AI Assistant for Private Equity Investment Platform

AI Assistant  for Private Equity Investment Platform

A private equity platform in the USA needed a smarter way to access CRM knowledge across deals, companies, documents, and investment context. We built a CRM-native AI assistant that helps teams retrieve information faster, compare opportunities, and analyze pipeline activity more efficiently within one system.

Industry

FinTech

Client

Under NDA

Region

USA

Main challenges

Business Challenge: No unified access slowed investment analysis

Investment teams lacked a unified way to review CRM knowledge across deals, companies, and documents.

  • Manual lookup slowed the pipeline and deal analysis
  • Teams spent time gathering scattered investment context
  • Opportunity comparison required extra CRM navigation
Illustration of unified access to private equity CRM data across deals, companies, documents, and pipeline stages

Technical Challenge: CRM data needed to become AI-ready

The assistant had to understand CRM entities, relationships, and context well enough to retrieve relevant answers reliably.

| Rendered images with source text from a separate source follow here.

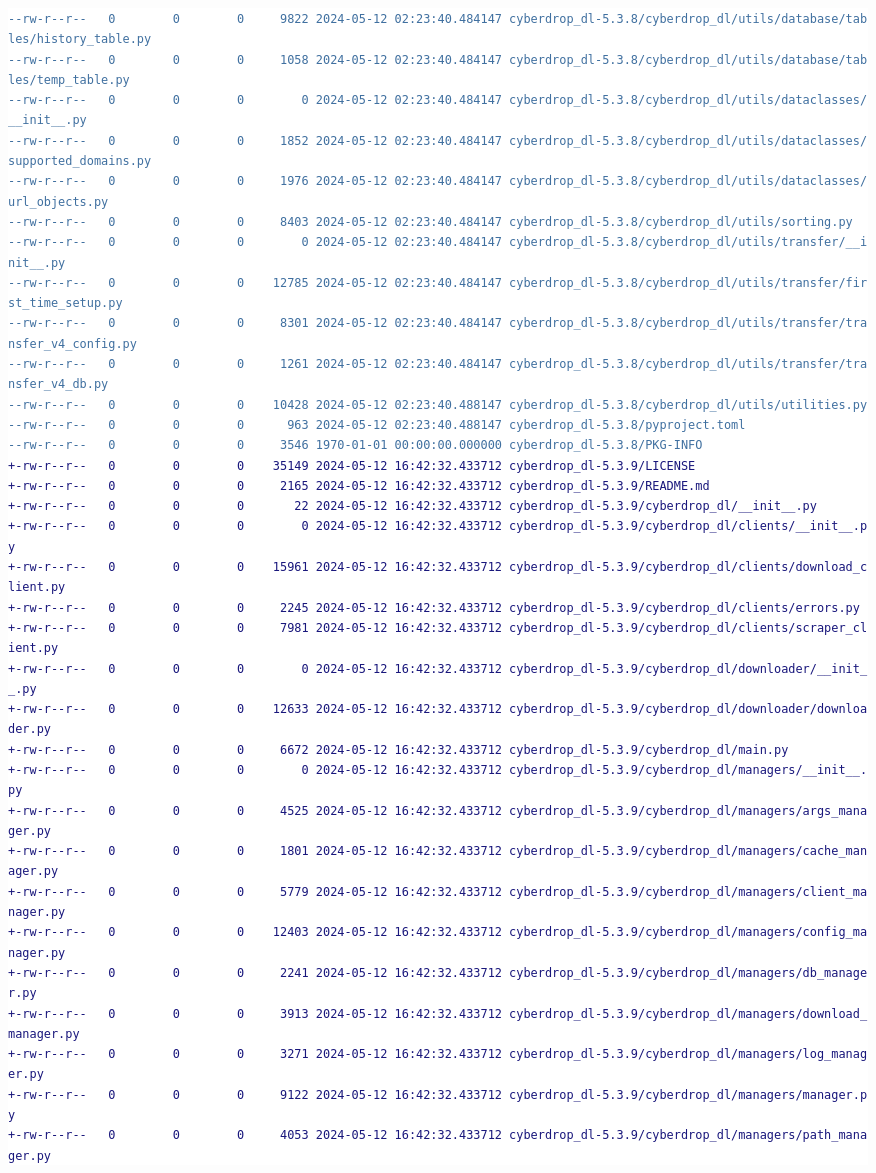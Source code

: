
 ```diff
--rw-r--r--   0        0        0     9822 2024-05-12 02:23:40.484147 cyberdrop_dl-5.3.8/cyberdrop_dl/utils/database/tables/history_table.py
--rw-r--r--   0        0        0     1058 2024-05-12 02:23:40.484147 cyberdrop_dl-5.3.8/cyberdrop_dl/utils/database/tables/temp_table.py
--rw-r--r--   0        0        0        0 2024-05-12 02:23:40.484147 cyberdrop_dl-5.3.8/cyberdrop_dl/utils/dataclasses/__init__.py
--rw-r--r--   0        0        0     1852 2024-05-12 02:23:40.484147 cyberdrop_dl-5.3.8/cyberdrop_dl/utils/dataclasses/supported_domains.py
--rw-r--r--   0        0        0     1976 2024-05-12 02:23:40.484147 cyberdrop_dl-5.3.8/cyberdrop_dl/utils/dataclasses/url_objects.py
--rw-r--r--   0        0        0     8403 2024-05-12 02:23:40.484147 cyberdrop_dl-5.3.8/cyberdrop_dl/utils/sorting.py
--rw-r--r--   0        0        0        0 2024-05-12 02:23:40.484147 cyberdrop_dl-5.3.8/cyberdrop_dl/utils/transfer/__init__.py
--rw-r--r--   0        0        0    12785 2024-05-12 02:23:40.484147 cyberdrop_dl-5.3.8/cyberdrop_dl/utils/transfer/first_time_setup.py
--rw-r--r--   0        0        0     8301 2024-05-12 02:23:40.484147 cyberdrop_dl-5.3.8/cyberdrop_dl/utils/transfer/transfer_v4_config.py
--rw-r--r--   0        0        0     1261 2024-05-12 02:23:40.484147 cyberdrop_dl-5.3.8/cyberdrop_dl/utils/transfer/transfer_v4_db.py
--rw-r--r--   0        0        0    10428 2024-05-12 02:23:40.488147 cyberdrop_dl-5.3.8/cyberdrop_dl/utils/utilities.py
--rw-r--r--   0        0        0      963 2024-05-12 02:23:40.488147 cyberdrop_dl-5.3.8/pyproject.toml
--rw-r--r--   0        0        0     3546 1970-01-01 00:00:00.000000 cyberdrop_dl-5.3.8/PKG-INFO
+-rw-r--r--   0        0        0    35149 2024-05-12 16:42:32.433712 cyberdrop_dl-5.3.9/LICENSE
+-rw-r--r--   0        0        0     2165 2024-05-12 16:42:32.433712 cyberdrop_dl-5.3.9/README.md
+-rw-r--r--   0        0        0       22 2024-05-12 16:42:32.433712 cyberdrop_dl-5.3.9/cyberdrop_dl/__init__.py
+-rw-r--r--   0        0        0        0 2024-05-12 16:42:32.433712 cyberdrop_dl-5.3.9/cyberdrop_dl/clients/__init__.py
+-rw-r--r--   0        0        0    15961 2024-05-12 16:42:32.433712 cyberdrop_dl-5.3.9/cyberdrop_dl/clients/download_client.py
+-rw-r--r--   0        0        0     2245 2024-05-12 16:42:32.433712 cyberdrop_dl-5.3.9/cyberdrop_dl/clients/errors.py
+-rw-r--r--   0        0        0     7981 2024-05-12 16:42:32.433712 cyberdrop_dl-5.3.9/cyberdrop_dl/clients/scraper_client.py
+-rw-r--r--   0        0        0        0 2024-05-12 16:42:32.433712 cyberdrop_dl-5.3.9/cyberdrop_dl/downloader/__init__.py
+-rw-r--r--   0        0        0    12633 2024-05-12 16:42:32.433712 cyberdrop_dl-5.3.9/cyberdrop_dl/downloader/downloader.py
+-rw-r--r--   0        0        0     6672 2024-05-12 16:42:32.433712 cyberdrop_dl-5.3.9/cyberdrop_dl/main.py
+-rw-r--r--   0        0        0        0 2024-05-12 16:42:32.433712 cyberdrop_dl-5.3.9/cyberdrop_dl/managers/__init__.py
+-rw-r--r--   0        0        0     4525 2024-05-12 16:42:32.433712 cyberdrop_dl-5.3.9/cyberdrop_dl/managers/args_manager.py
+-rw-r--r--   0        0        0     1801 2024-05-12 16:42:32.433712 cyberdrop_dl-5.3.9/cyberdrop_dl/managers/cache_manager.py
+-rw-r--r--   0        0        0     5779 2024-05-12 16:42:32.433712 cyberdrop_dl-5.3.9/cyberdrop_dl/managers/client_manager.py
+-rw-r--r--   0        0        0    12403 2024-05-12 16:42:32.433712 cyberdrop_dl-5.3.9/cyberdrop_dl/managers/config_manager.py
+-rw-r--r--   0        0        0     2241 2024-05-12 16:42:32.433712 cyberdrop_dl-5.3.9/cyberdrop_dl/managers/db_manager.py
+-rw-r--r--   0        0        0     3913 2024-05-12 16:42:32.433712 cyberdrop_dl-5.3.9/cyberdrop_dl/managers/download_manager.py
+-rw-r--r--   0        0        0     3271 2024-05-12 16:42:32.433712 cyberdrop_dl-5.3.9/cyberdrop_dl/managers/log_manager.py
+-rw-r--r--   0        0        0     9122 2024-05-12 16:42:32.433712 cyberdrop_dl-5.3.9/cyberdrop_dl/managers/manager.py
+-rw-r--r--   0        0        0     4053 2024-05-12 16:42:32.433712 cyberdrop_dl-5.3.9/cyberdrop_dl/managers/path_manager.py
```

  • CRM entities required a structured, context-aware interpretation
  • Standard search could not deliver reliable answers
  • Tool routing had to work across entities
Structured CRM entities, relationships, and context layers prepared for reliable AI answers in an investment workflow

Delivery Challenge: Integrating AI across all CRM entities and workflows

The assistant had to work across core CRM entities, relationships, and workflows — not just surface-level retrieval.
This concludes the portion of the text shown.